Start of Extracted data

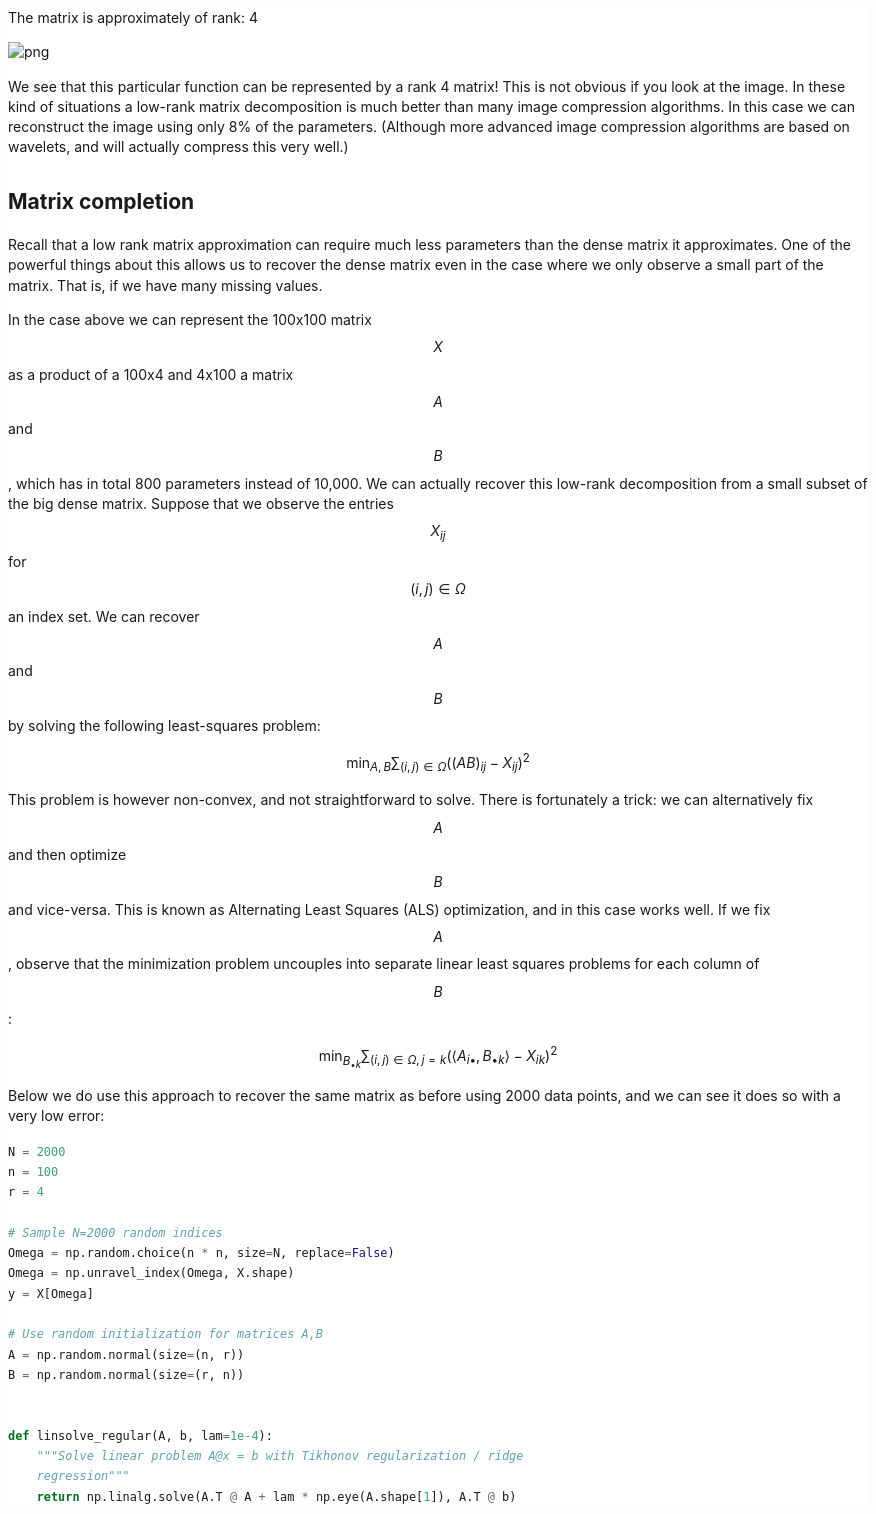 <Output>The matrix is approximately of rank: 4</Output>



    
![png](/blog/low_rank_matrix/intro-tn_11_1.png)
    


We see that this particular function can be represented by a rank 4 matrix! This
is not obvious if you look at the image. In these kind of situations a low-rank
matrix decomposition is much better than many image compression algorithms. In
this case we can reconstruct the image using only 8% of the parameters.
(Although more advanced image compression algorithms are based on wavelets, and
will actually compress this very well.)

## Matrix completion

Recall that a low rank matrix approximation can require much less parameters 
than the dense matrix it approximates. One of the powerful things about this
allows us to recover the dense matrix even in the case where we only observe
a small part of the matrix. That is, if we have many missing values. 

In the case above we can represent the 100x100 matrix $$X$$ as a product of a
100x4 and 4x100 a matrix $$A$$ and $$B$$, which has in total 800 parameters instead
of 10,000. We can actually recover this low-rank decomposition from a small
subset of the big dense matrix. Suppose that we observe the entries $$X_{ij}$$ for
$$(i,j)\in \Omega$$ an index set. We can recover $$A$$ and $$B$$ by solving the
following least-squares problem:

$$
    \min_{A,B}\sum_{(i,j)\in \Omega}((AB)_{ij}-X_{ij})^2
$$

This problem is however non-convex, and not straightforward to solve. There is
fortunately a trick: we can alternatively fix $$A$$ and then optimize $$B$$ and
vice-versa. This is known as Alternating Least Squares (ALS) optimization, and
in this case works well. If we fix $$A$$, observe that the minimization problem
uncouples into separate linear least squares problems for each column of $$B$$:

$$
    \min_{B_{\bullet k}} \sum_{(i,j)\in \Omega,\,j=k} (\langle A_{i\bullet},B_{\bullet k}\rangle-X_{ik})^2
$$

Below we do use this approach to recover the same matrix as before using 2000
data points, and we can see it does so with a very low error:


```python
N = 2000
n = 100
r = 4

# Sample N=2000 random indices
Omega = np.random.choice(n * n, size=N, replace=False)
Omega = np.unravel_index(Omega, X.shape)
y = X[Omega]

# Use random initialization for matrices A,B
A = np.random.normal(size=(n, r))
B = np.random.normal(size=(r, n))


def linsolve_regular(A, b, lam=1e-4):
    """Solve linear problem A@x = b with Tikhonov regularization / ridge
    regression"""
    return np.linalg.solve(A.T @ A + lam * np.eye(A.shape[1]), A.T @ b)

```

End of Extracted data

Task description: Could you print the whole listing again, exactly, leaving the pictures out?

Task output:
 <Output>The matrix is approximately of rank: 4</Output>



    
![png](/blog/low_rank_matrix/intro-tn_11_1.png)
    


We see that this particular function can be represented by a rank 4 matrix! This
is not obvious if you look at the image. In these kind of situations a low-rank
matrix decomposition is much better than many image compression algorithms. In
this case we can reconstruct the image using only 8% of the parameters.
(Although more advanced image compression algorithms are based on wavelets, and
will actually compress this very well.)

## Matrix completion

Recall that a low rank matrix approximation can require much less parameters 
than the dense matrix it approximates. One of the powerful things about this
allows us to recover the dense matrix even in the case where we only observe
a small part of the matrix. That is, if we have many missing values. 

In the case above we can represent the 100x100 matrix $$X$$ as a product of a
100x4 and 4x100 a matrix $$A$$ and $$B$$, which has in total 800 parameters instead
of 10,000. We can actually recover this low-rank decomposition from a small
subset of the big dense matrix. Suppose that we observe the entries $$X_{ij}$$ for
$$(i,j)\in \Omega$$ an index set. We can recover $$A$$ and $$B$$ by solving the
following least-squares problem:

$$
    \min_{A,B}\sum_{(i,j)\in \Omega}((AB)_{ij}-X_{ij})^2
$$

This problem is however non-convex, and not straightforward to solve. There is
fortunately a trick: we can alternatively fix $$A$$ and then optimize $$B$$ and
vice-versa. This is known as Alternating Least Squares (ALS) optimization, and
in this case works well. If we fix $$A$$, observe that the minimization problem
uncouples into separate linear least squares problems for each column of $$B$$:

$$
    \min_{B_{\bullet k}} \sum_{(i,j)\in \Omega,\,j=k} (\langle A_{i\bullet},B_{\bullet k}\rangle-X_{ik})^2
$$

Below we do use this approach to recover the same matrix as before using 2000
data points, and we can see it does so with a very low error:


```python
N = 2000
n = 100
r = 4

# Sample N=2000 random indices
Omega = np.random.choice(n * n, size=N, replace=False)
Omega = np.unravel_index(Omega, X.shape)
y = X[Omega]

# Use random initialization for matrices A,B
A = np.random.normal(size=(n, r))
B = np.random.normal(size=(r, n))


def linsolve_regular(A, b, lam=1e-4):
    """Solve linear problem A@x = b with Tikhonov regularization / ridge
    regression"""
    return np.linalg.solve(A.T @ A + lam * np.eye(A.shape[1]), A.T @ b)

```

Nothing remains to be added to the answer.